Second Tour Expectations

If it's your second pass through the Essentials program you can expect that life will feel a whole lot better. All of the foreign content will have a familiar sound to it, even if you didn't remember it from the first round. You'll most likely have all kinds of moments where you say, "I wish someone would have told me this last year!" They probably did, but you might not have had the ability to receive or retain the information.

In the second year, the Classical model started to become real to me.

  • I realized the importance of "pegs" to hang information upon.
  • I enjoyed the freedom of repeating a subject that I hadn't quite mastered.
  • I understood that mastery takes a lifetime, and can't be written on a to-do list.

It gets better your second year, but there is still a whole lot more to learn.

The second tour is a great time to start adding in a beginner Latin curriculum. You can use all of the grammar tools you've learned in Essentials to start learning another language. Latin is a great choice because it is so regular. You'll learn a lot more about English grammar by studying Latin.

Third Tour Expectations

It's easy to get complacent in the third year of Essentials. You may have spent the last couple of years helping your Essentials student quite a bit. They're so familiar with the material now, that they are at risk of believing that they know it all.

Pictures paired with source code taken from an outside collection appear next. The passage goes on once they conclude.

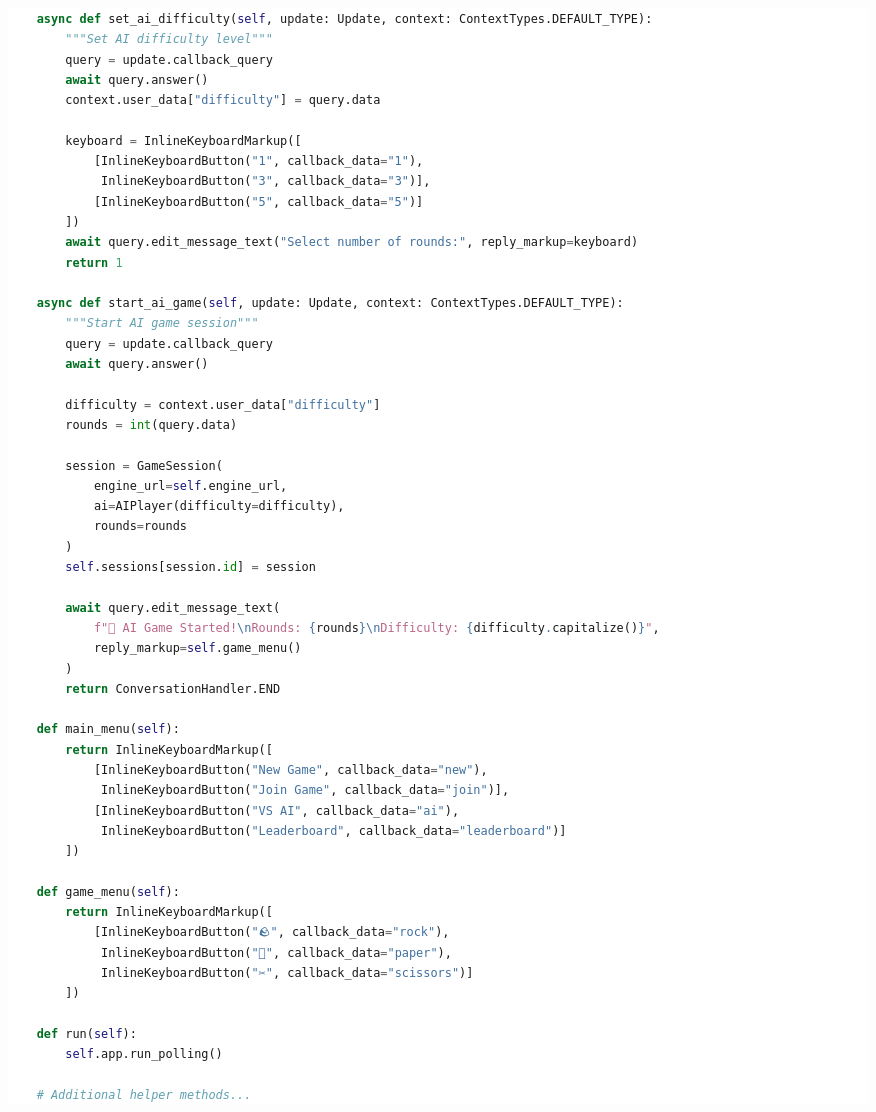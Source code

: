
 ```python
    async def set_ai_difficulty(self, update: Update, context: ContextTypes.DEFAULT_TYPE):
        """Set AI difficulty level"""
        query = update.callback_query
        await query.answer()
        context.user_data["difficulty"] = query.data
        
        keyboard = InlineKeyboardMarkup([
            [InlineKeyboardButton("1", callback_data="1"),
             InlineKeyboardButton("3", callback_data="3")],
            [InlineKeyboardButton("5", callback_data="5")]
        ])
        await query.edit_message_text("Select number of rounds:", reply_markup=keyboard)
        return 1

    async def start_ai_game(self, update: Update, context: ContextTypes.DEFAULT_TYPE):
        """Start AI game session"""
        query = update.callback_query
        await query.answer()
        
        difficulty = context.user_data["difficulty"]
        rounds = int(query.data)
        
        session = GameSession(
            engine_url=self.engine_url,
            ai=AIPlayer(difficulty=difficulty),
            rounds=rounds
        )
        self.sessions[session.id] = session
        
        await query.edit_message_text(
            f"🤖 AI Game Started!\nRounds: {rounds}\nDifficulty: {difficulty.capitalize()}",
            reply_markup=self.game_menu()
        )
        return ConversationHandler.END

    def main_menu(self):
        return InlineKeyboardMarkup([
            [InlineKeyboardButton("New Game", callback_data="new"),
             InlineKeyboardButton("Join Game", callback_data="join")],
            [InlineKeyboardButton("VS AI", callback_data="ai"),
             InlineKeyboardButton("Leaderboard", callback_data="leaderboard")]
        ])

    def game_menu(self):
        return InlineKeyboardMarkup([
            [InlineKeyboardButton("🪨", callback_data="rock"),
             InlineKeyboardButton("📄", callback_data="paper"),
             InlineKeyboardButton("✂️", callback_data="scissors")]
        ])

    def run(self):
        self.app.run_polling()

    # Additional helper methods...
```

While they do know quite a bit, this year is a great year to challenge their mastery of the material. How well do they know their charts? Can they write a simple paper on their own? Raise the bar and give them a challenge.

One thing that I enjoyed doing with my oldest son in his third tour is diagramming the book of Philippians together. It's humbling to say the least. The guide has perfectly designed sentences for you to practice learning with, but in real life, sentences aren't that neat and tidy. Some of my favorite conversations with my son have been those that year debating about which word a phrase or clause was modifying. I warn you - it's messy. There isn't an answer key. But it was so fun!

Essentials

 

What advice would you give to a first year Essentials mom? 

Check back later this week as I share 10 Tips for Finding Success with Essentials at Home.

4 Comments

  1. Mary on September 11, 2016 at 7:25 pm

    SUCH a helpful article! I’ve shared this with our brand new community — because we have some people who are new to CC and new to Essentials, too. It’s overwhelming — and your post puts a lot of fears to rest. Thank you! 🙂

    • Betsy on September 11, 2016 at 7:27 pm

      Thanks Mary! I have a lot of compassion for newbies because I remember how overwhelming it was for me! I love that you’re in a new community. It’s so fun to journey with new families. Thanks for sharing!

  2. Dawn Frame on September 27, 2016 at 10:35 pm

    Betsy, great article. My son and I are in our first tour of essentials…overwhelmed sums it up nicely. But he is 12 just finished 6th grade (coming out of public school for the first time ever in homeschooling) so he technically should have been in Challenge A, but thought it would benefit both of us to experience foundations and essentials and see where he really is in knowledge (not having a clear gauge with public school curriculum). As my son is old and will not get to do a second tour with essential, I am hoping you could tell me what we should expect or what our days could look like.

    Without consultation, plans are frustrated, But with many counselors they succeed. Prov. 15;22

    • Betsy on September 28, 2016 at 7:27 am

      Dawn, what an exciting time for you both. The year of transition between public school and home has it’s own challenges. Your word for the year should be “grace.” Both of you need it! The grammar is most valuable for Latin in Challenge A. You won’t memorize all of the charts this year, but get familiar with them so they can be reference tools as you move up to CHA. The first few weeks of anything new are always hard. As you get more comfortable with the material, you’ll find that you both enjoy it more. My son waited until he was 13 to start Challenge A, and it was a great blessing for him!